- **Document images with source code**
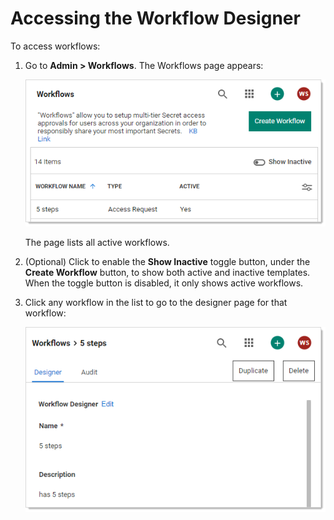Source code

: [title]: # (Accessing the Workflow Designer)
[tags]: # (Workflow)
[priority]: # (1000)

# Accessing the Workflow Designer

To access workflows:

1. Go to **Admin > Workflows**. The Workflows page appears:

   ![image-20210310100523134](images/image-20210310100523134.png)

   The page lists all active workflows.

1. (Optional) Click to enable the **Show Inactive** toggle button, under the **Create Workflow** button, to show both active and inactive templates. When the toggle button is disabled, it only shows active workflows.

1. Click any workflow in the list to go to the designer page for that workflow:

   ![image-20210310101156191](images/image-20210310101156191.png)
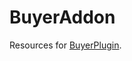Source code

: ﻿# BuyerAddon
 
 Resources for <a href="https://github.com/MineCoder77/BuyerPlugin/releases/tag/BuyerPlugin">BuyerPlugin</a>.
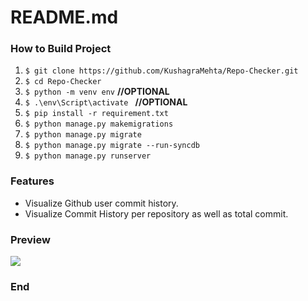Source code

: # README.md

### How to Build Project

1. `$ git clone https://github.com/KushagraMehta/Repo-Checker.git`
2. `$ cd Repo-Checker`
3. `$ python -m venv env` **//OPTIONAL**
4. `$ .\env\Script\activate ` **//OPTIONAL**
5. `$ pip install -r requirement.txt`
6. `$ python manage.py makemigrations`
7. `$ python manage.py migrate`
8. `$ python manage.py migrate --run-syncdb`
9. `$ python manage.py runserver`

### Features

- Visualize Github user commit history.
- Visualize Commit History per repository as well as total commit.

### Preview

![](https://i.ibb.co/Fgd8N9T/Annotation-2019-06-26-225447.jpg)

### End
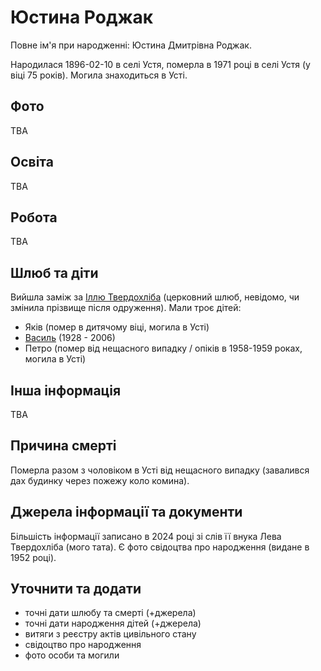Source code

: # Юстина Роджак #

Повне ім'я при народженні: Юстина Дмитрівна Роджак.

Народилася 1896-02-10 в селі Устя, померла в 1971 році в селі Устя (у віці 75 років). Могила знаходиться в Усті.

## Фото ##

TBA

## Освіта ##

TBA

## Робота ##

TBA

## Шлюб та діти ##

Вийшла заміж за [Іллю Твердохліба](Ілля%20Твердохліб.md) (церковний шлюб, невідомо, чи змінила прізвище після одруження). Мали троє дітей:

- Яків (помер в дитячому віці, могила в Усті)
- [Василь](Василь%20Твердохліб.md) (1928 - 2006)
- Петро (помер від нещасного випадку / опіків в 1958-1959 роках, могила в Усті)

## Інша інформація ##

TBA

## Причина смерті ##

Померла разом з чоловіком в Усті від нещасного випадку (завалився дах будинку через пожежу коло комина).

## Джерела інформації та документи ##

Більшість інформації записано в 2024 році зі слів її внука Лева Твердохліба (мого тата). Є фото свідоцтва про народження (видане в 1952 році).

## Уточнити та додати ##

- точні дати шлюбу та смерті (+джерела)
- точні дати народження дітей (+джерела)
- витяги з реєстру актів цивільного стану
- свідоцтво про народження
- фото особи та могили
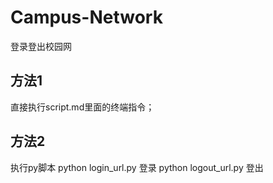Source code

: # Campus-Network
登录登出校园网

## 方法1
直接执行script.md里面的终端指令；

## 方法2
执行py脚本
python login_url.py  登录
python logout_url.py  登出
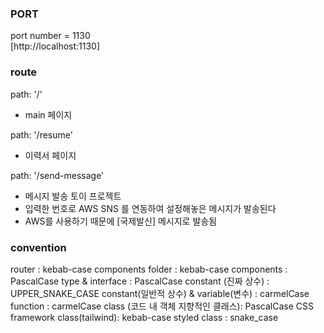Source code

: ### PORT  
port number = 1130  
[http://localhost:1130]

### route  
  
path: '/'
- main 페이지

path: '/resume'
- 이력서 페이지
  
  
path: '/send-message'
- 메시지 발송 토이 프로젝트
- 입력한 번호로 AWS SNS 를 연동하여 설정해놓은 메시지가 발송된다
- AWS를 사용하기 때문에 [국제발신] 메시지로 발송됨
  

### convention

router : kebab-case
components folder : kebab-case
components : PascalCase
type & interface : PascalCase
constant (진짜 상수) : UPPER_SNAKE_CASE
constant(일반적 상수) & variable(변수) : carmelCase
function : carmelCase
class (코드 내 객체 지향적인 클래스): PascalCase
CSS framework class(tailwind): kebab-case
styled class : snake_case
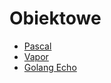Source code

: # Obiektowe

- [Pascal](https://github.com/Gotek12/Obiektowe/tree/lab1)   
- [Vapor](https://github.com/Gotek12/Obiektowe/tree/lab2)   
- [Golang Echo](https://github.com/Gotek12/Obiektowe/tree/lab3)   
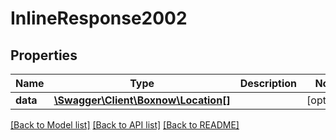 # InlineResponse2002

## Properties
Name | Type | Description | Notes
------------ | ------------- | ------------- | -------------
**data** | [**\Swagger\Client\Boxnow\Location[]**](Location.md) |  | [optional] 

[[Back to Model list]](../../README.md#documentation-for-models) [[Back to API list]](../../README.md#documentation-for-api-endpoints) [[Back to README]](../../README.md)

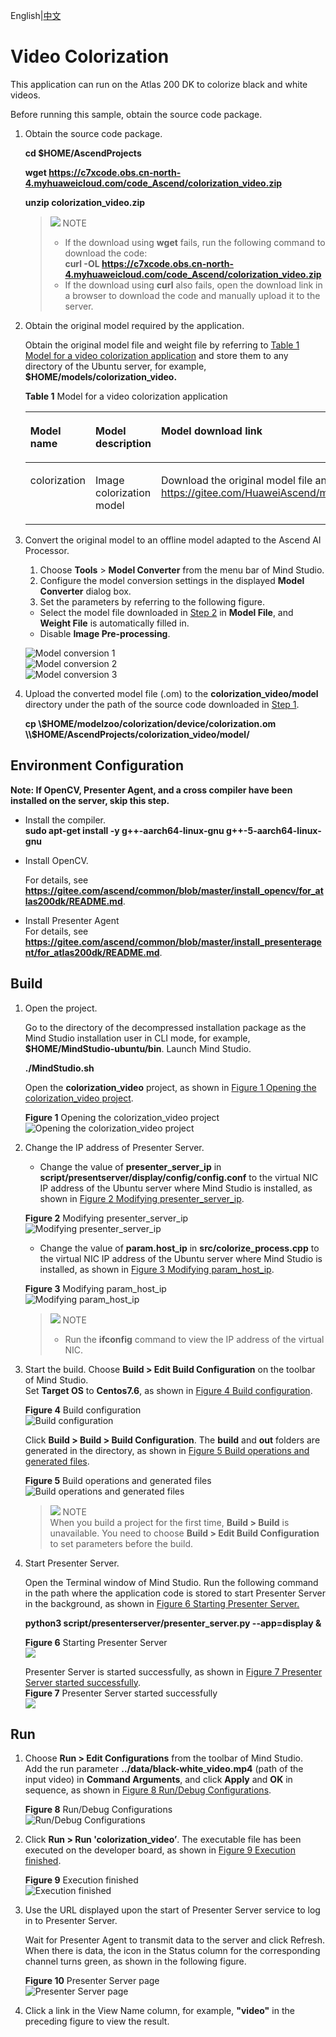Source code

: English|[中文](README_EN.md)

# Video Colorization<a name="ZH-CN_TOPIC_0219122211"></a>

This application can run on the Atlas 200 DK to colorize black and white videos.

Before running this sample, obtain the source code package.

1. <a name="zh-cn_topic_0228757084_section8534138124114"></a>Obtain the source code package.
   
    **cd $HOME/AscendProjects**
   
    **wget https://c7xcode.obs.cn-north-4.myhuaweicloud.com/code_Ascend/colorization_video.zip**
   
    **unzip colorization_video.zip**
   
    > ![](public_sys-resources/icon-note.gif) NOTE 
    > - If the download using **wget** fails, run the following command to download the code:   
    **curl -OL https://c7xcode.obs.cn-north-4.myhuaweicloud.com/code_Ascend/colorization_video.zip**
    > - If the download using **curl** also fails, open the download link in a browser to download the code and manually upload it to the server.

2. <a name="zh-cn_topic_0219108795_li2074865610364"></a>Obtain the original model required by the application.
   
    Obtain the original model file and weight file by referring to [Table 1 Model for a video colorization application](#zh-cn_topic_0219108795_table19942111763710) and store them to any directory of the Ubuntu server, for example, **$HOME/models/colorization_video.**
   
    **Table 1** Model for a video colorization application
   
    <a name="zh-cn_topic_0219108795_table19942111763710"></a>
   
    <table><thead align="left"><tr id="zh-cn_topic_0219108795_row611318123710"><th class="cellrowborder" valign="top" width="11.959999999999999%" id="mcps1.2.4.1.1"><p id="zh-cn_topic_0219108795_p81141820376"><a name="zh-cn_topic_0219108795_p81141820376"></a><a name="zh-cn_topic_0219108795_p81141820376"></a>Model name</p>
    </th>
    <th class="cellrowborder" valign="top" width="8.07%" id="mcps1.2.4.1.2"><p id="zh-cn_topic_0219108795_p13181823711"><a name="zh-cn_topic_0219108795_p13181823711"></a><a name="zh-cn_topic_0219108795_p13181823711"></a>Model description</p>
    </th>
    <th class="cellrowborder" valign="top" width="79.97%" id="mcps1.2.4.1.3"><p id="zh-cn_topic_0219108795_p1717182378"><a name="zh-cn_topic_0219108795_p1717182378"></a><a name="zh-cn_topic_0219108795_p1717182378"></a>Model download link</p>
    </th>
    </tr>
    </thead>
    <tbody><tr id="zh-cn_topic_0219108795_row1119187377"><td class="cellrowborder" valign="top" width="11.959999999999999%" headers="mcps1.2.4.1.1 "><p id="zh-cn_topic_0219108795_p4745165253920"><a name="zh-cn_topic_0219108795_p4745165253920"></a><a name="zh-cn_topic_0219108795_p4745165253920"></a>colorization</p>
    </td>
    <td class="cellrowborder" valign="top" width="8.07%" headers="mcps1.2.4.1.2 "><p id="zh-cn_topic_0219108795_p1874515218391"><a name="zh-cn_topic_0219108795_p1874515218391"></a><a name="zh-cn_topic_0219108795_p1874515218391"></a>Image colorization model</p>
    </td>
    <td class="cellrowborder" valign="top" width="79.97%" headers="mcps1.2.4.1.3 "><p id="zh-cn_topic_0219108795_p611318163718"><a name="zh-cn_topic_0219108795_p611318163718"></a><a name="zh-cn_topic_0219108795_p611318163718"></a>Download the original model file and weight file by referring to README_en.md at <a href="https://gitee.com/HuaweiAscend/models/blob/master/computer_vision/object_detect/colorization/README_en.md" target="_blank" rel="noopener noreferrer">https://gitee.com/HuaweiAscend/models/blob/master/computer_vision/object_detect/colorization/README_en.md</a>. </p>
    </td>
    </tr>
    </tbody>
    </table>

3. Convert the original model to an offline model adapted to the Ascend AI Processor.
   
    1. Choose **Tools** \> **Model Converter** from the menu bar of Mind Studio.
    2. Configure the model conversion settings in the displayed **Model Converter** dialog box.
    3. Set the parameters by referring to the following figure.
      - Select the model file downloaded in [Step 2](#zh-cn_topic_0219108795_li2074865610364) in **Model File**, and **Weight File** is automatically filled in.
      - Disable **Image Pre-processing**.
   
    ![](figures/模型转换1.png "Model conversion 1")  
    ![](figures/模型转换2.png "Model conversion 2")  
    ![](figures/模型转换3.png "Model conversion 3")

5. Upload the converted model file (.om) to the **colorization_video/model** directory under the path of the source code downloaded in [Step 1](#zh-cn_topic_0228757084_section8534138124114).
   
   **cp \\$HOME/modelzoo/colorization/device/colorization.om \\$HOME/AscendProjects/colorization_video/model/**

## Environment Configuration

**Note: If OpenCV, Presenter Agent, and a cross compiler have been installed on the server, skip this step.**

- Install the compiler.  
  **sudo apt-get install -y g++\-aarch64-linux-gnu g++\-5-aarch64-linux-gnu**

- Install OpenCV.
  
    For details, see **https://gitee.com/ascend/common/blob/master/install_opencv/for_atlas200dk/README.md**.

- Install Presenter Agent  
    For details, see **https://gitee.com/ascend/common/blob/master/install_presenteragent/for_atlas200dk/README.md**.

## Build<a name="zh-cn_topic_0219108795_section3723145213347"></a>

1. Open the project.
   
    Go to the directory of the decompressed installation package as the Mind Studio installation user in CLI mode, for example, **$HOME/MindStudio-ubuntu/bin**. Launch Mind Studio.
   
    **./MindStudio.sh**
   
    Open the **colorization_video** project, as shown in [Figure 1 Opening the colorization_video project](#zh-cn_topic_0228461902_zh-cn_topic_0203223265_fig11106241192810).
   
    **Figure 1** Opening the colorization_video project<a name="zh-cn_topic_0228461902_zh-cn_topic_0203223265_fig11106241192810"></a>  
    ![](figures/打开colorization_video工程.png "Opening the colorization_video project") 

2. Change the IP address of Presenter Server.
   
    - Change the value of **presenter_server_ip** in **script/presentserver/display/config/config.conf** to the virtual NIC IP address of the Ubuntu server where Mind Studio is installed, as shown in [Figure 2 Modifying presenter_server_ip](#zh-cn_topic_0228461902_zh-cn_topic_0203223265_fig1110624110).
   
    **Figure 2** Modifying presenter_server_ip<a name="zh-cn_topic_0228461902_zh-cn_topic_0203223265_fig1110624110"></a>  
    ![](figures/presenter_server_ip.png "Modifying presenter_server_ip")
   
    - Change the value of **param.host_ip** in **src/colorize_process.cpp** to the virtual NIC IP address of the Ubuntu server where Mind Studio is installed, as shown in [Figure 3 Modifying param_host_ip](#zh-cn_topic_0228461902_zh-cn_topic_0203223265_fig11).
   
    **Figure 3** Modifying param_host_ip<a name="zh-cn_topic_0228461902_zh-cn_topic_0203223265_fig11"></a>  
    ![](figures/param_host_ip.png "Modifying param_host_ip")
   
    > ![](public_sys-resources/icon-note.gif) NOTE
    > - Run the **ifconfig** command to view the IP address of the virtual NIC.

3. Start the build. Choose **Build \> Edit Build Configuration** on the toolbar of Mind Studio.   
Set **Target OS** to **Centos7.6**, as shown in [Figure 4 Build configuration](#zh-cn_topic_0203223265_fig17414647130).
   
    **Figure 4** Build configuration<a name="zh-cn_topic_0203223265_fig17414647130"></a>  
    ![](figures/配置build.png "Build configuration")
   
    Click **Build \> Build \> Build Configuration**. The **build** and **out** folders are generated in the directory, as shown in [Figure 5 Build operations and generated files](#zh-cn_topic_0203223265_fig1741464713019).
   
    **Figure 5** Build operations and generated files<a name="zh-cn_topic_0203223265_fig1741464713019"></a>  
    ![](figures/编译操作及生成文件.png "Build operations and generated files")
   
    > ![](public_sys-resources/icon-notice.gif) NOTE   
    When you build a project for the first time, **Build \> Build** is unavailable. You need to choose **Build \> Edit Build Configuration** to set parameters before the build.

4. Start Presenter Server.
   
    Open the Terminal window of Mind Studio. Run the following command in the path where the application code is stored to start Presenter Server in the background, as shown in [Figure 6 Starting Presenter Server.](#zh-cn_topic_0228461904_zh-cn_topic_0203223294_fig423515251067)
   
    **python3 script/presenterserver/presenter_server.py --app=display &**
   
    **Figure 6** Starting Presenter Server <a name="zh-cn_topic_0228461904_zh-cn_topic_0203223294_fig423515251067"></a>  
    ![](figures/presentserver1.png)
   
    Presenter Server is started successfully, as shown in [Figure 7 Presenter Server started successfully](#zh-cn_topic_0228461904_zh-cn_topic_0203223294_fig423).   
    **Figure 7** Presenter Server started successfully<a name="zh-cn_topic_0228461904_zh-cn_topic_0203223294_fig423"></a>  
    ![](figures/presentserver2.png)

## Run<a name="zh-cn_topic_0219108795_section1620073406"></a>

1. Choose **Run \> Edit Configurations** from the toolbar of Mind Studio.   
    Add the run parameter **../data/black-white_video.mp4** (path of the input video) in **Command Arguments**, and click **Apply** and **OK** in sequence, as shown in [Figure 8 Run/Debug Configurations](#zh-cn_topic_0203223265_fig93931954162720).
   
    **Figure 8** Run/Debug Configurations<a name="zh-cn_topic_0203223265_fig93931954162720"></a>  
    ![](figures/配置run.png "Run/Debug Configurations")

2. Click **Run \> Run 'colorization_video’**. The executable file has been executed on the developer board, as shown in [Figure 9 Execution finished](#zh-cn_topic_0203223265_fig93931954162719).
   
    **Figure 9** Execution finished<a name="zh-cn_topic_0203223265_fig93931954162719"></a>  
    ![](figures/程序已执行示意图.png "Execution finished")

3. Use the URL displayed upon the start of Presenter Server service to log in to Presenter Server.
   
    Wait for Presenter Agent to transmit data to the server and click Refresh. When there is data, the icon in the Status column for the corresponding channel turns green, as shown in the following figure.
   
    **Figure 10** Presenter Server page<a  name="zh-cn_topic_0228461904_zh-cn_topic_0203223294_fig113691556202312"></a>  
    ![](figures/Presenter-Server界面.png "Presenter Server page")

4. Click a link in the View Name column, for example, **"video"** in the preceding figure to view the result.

- **TASK STATEMENT**
Go through the data above and return each line containing the string "Юстина".

- **ANSWER**
: # Юстина Роджак #
Повне ім'я при народженні: Юстина Дмитрівна Роджак.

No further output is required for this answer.